ACTIVITY:
The answer must be one number: how many lines of the records contain "into".

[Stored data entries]
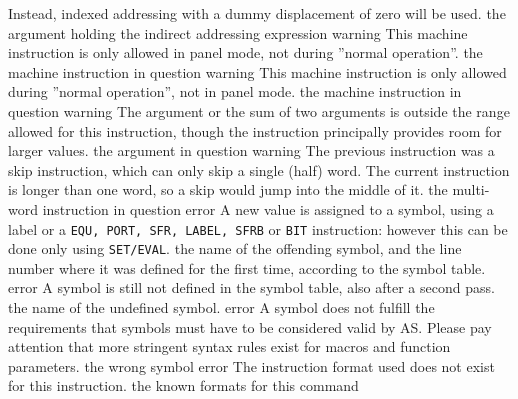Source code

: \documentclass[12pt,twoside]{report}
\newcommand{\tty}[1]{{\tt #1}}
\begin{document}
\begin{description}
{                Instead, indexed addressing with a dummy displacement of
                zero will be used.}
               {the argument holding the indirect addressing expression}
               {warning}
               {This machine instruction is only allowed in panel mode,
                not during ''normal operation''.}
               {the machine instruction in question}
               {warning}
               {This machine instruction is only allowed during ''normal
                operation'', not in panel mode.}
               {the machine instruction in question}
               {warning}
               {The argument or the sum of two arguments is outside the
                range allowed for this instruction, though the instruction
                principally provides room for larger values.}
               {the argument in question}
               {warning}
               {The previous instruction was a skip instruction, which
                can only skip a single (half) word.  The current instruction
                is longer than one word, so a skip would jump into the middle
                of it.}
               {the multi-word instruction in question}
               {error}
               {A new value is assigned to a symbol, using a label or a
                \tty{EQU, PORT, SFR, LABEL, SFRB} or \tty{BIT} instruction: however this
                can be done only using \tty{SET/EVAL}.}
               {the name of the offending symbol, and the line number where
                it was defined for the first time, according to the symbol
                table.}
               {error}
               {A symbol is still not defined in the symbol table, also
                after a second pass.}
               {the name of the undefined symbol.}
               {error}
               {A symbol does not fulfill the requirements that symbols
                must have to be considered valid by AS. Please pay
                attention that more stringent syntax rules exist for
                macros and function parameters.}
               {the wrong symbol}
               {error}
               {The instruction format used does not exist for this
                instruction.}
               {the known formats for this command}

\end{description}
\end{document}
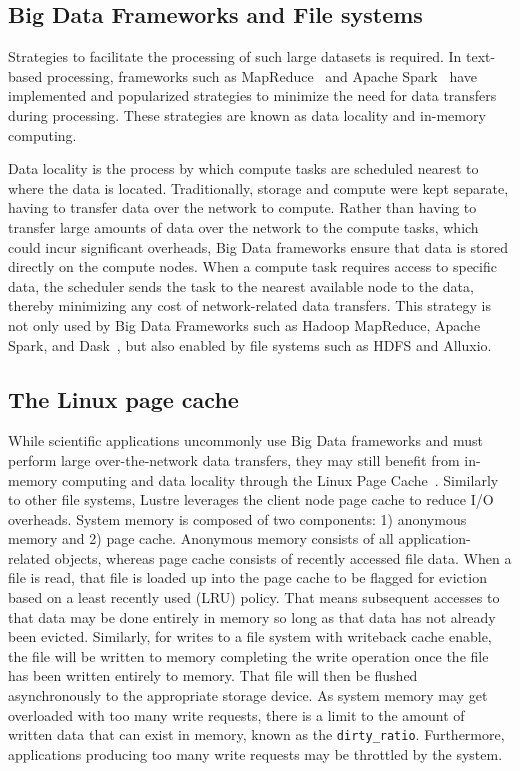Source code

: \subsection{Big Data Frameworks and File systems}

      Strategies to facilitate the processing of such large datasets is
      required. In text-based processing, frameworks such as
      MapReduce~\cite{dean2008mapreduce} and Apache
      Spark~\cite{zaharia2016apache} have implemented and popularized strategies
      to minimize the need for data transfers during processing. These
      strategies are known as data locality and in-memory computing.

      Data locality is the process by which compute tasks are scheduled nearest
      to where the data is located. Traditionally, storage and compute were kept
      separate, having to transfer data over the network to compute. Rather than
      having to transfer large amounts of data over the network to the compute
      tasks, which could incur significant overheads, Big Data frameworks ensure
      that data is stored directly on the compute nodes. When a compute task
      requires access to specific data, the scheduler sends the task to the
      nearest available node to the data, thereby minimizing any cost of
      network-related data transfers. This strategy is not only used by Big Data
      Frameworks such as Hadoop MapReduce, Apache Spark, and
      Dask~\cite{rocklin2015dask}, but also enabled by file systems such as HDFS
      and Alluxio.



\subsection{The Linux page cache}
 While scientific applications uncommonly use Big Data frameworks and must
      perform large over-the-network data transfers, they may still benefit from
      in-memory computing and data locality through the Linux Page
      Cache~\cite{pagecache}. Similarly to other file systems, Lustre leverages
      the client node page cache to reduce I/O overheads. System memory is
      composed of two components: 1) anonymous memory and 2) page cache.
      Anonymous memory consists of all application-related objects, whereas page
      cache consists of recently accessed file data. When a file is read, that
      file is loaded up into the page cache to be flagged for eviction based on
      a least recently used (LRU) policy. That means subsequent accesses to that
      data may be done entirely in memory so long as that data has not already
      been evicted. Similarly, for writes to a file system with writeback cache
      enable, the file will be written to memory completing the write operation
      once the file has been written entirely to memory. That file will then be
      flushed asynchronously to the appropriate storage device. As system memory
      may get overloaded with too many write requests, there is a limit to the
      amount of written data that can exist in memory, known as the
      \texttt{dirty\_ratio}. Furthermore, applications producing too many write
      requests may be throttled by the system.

EXERCISE RESPONSE:
2